I find few things sadder than a print encyclopedia. Encyclopedias were once so stalwart and useful, sold as a stable repository of knowledge that would carry a family through life for years; the relic sets are now utter dead weight. I see them sometimes at library book sales, and spend a minute opening up a random volume, thinking about the night I wrote a fifth-grade paper on the Aztecs that relied overmuch on our old World Book. But despite a wave of nostalgia, I never take the orphans home. Who has the shelf space?

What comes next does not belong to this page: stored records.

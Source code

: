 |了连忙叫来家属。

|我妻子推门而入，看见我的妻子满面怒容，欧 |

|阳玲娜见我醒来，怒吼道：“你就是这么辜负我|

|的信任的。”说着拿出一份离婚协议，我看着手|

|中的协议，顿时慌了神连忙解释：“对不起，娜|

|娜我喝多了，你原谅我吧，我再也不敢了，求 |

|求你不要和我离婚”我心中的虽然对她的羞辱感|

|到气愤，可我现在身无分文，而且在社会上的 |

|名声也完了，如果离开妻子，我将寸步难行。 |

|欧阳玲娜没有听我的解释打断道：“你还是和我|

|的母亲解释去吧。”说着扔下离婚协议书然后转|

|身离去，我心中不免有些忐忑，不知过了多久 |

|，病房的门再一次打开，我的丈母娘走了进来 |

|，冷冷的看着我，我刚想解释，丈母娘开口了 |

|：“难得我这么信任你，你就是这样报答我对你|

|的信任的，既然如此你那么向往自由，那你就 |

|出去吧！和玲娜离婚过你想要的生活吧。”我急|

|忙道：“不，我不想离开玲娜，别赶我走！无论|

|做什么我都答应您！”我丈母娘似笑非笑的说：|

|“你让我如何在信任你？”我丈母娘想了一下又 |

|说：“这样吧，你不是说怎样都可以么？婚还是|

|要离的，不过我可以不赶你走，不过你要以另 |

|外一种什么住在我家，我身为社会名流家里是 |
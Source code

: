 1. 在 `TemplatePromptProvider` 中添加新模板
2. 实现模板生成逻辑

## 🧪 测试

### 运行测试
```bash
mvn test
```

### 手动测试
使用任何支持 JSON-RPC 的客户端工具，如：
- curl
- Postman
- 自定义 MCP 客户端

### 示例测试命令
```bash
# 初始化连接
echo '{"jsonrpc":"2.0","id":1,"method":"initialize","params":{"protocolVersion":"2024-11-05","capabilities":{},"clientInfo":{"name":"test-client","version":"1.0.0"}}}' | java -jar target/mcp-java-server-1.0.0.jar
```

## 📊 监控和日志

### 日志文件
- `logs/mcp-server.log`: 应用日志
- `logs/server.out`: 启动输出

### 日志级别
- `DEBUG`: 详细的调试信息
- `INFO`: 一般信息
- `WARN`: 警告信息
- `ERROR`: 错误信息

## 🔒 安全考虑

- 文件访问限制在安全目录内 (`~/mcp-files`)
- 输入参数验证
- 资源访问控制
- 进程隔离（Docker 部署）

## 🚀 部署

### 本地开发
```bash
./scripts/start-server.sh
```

There are dead encyclopedias lurking everywhere, in basements and garbage dumps and church sales, because the publishing industry had such success at selling them to Americans in the 20th century. At their 18th-century Enlightenment origins, encyclopedias were for the educated elite. In the United States, historian Ann Katherine Johnson writes, reference books like encyclopedias and dictionaries began the 19th century as a luxury good—“tools for a relative few”—and exited as “mass-produced books designed ‘for the people.’ ” By the 20th century, in North America, encyclopedias had become a middle-class social tradition.

“Through most of the twentieth century, as many as 90 percent of American encyclopedias were sold door to door,” writes Jack Lynch in his book You Could Look It Up. Encyclopedia salespeople became so common as to be the butt of some pretty good jokes. But their pitch—“If you want to get ahead, you’ll invest in a set”—hit on some serious anxieties. “They were selling not books but a lifestyle, a future, a promise of social mobility,” Lynch writes. “You are holding your family’s future in your hands right now,” a 1961 ad for World Book, featuring a feminine hand grasping an order form, promised.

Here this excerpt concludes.